Stored data section start
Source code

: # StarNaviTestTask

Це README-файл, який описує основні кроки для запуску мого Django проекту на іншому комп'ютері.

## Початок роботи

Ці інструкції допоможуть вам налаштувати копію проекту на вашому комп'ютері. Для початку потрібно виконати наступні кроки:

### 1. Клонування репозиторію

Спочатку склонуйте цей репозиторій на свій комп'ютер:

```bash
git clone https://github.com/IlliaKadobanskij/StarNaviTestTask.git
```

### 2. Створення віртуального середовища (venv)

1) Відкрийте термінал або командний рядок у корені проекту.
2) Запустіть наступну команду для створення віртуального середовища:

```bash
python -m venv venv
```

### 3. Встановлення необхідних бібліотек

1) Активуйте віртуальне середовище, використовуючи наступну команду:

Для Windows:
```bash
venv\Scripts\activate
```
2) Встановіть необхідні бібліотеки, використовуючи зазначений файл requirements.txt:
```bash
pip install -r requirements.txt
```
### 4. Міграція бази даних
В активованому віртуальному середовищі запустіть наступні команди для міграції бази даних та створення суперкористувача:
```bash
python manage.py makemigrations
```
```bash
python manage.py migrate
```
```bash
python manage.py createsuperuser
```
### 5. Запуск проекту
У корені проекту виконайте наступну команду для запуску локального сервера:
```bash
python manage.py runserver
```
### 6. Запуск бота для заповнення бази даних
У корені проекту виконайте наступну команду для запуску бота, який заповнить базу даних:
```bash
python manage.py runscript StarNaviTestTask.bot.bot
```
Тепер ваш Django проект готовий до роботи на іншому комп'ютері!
Stored data section end
**What you will do**
Write out, please, only the lines from the one with "В активованому віртуальному" through the last line above, both included and unchanged.

**Response**
В активованому віртуальному середовищі запустіть наступні команди для міграції бази даних та створення суперкористувача:
```bash
python manage.py makemigrations
```
```bash
python manage.py migrate
```
```bash
python manage.py createsuperuser
```
### 5. Запуск проекту
У корені проекту виконайте наступну команду для запуску локального сервера:
```bash
python manage.py runserver
```
### 6. Запуск бота для заповнення бази даних
У корені проекту виконайте наступну команду для запуску бота, який заповнить базу даних:
```bash
python manage.py runscript StarNaviTestTask.bot.bot
```
Тепер ваш Django проект готовий до роботи на іншому комп'ютері!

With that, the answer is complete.